- EXERCISE DETAILS: Output only the lines from the start of the entries through the line holding "be changed, or". Each line must match the original exactly.

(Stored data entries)
****************

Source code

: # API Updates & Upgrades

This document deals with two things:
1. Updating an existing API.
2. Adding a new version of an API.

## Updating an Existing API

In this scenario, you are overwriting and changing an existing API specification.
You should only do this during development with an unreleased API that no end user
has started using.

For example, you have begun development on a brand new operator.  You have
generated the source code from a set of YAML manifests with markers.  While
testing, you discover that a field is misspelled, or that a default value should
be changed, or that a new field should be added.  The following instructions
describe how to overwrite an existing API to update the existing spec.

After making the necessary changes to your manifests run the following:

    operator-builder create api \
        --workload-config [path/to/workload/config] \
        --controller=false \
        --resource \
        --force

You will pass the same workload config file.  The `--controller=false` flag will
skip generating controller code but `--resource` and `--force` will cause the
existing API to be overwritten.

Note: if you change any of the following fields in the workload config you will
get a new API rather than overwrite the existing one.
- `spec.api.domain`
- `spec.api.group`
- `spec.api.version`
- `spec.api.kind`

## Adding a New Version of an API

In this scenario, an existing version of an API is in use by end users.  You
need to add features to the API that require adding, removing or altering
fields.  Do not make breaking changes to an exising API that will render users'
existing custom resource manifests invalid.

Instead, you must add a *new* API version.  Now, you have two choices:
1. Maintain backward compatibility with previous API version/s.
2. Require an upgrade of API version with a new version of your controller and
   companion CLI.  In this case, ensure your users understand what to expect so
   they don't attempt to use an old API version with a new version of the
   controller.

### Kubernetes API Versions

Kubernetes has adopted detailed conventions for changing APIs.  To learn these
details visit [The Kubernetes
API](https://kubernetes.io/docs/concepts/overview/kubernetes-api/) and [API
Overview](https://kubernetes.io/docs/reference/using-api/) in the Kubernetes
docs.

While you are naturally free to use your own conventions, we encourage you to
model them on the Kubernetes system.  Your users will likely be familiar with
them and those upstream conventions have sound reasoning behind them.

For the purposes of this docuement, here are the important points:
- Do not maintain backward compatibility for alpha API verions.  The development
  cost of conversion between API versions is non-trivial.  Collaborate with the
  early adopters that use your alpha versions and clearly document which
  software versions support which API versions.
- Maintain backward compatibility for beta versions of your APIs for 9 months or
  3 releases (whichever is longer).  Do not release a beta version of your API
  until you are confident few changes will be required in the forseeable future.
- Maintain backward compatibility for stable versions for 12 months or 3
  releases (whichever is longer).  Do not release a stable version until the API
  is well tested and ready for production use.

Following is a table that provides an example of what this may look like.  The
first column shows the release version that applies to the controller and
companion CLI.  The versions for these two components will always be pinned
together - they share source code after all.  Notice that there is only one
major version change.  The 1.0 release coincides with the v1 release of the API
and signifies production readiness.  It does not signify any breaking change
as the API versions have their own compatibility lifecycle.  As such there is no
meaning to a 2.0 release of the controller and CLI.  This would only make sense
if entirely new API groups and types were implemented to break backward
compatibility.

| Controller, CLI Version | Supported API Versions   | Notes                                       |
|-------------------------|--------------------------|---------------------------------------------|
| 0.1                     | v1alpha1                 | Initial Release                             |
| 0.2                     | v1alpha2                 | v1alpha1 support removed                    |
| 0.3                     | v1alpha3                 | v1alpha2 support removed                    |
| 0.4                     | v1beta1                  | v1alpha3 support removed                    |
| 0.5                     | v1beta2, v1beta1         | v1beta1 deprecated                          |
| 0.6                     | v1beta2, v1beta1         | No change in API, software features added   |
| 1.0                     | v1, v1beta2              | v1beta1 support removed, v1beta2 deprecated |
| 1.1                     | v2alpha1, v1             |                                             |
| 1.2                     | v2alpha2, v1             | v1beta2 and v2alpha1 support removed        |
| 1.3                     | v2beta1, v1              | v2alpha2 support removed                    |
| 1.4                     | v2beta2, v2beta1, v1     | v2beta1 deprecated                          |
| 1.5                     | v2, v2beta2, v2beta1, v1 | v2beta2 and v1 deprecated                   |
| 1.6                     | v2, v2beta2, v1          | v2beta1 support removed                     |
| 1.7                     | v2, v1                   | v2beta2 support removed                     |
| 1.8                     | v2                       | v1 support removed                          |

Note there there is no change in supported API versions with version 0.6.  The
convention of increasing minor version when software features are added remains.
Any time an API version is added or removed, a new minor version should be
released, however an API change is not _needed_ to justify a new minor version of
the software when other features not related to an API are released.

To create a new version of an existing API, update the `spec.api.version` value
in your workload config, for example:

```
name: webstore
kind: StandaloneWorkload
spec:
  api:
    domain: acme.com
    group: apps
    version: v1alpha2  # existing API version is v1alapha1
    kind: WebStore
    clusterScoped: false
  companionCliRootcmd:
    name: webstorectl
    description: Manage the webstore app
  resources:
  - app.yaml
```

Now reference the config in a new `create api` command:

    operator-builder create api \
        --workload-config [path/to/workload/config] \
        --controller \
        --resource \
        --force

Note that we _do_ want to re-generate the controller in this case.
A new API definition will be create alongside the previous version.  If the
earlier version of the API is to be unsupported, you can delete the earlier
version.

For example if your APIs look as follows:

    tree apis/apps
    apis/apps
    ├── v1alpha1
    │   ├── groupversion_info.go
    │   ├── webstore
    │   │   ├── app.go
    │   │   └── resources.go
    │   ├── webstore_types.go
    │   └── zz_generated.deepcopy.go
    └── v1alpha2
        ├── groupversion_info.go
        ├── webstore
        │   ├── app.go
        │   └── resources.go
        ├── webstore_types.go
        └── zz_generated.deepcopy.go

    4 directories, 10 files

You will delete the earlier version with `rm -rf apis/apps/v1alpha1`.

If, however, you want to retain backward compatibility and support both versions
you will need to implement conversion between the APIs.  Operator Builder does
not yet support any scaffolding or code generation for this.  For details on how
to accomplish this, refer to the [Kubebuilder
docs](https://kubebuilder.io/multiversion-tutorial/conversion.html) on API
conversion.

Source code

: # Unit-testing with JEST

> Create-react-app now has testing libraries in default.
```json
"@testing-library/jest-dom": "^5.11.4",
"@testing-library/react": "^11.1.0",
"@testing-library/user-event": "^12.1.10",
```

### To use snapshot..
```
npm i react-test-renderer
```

****************

- ANSWER:
Source code

: # API Updates & Upgrades

This document deals with two things:
1. Updating an existing API.
2. Adding a new version of an API.

## Updating an Existing API

In this scenario, you are overwriting and changing an existing API specification.
You should only do this during development with an unreleased API that no end user
has started using.

For example, you have begun development on a brand new operator.  You have
generated the source code from a set of YAML manifests with markers.  While
testing, you discover that a field is misspelled, or that a default value should
be changed, or that a new field should be added.  The following instructions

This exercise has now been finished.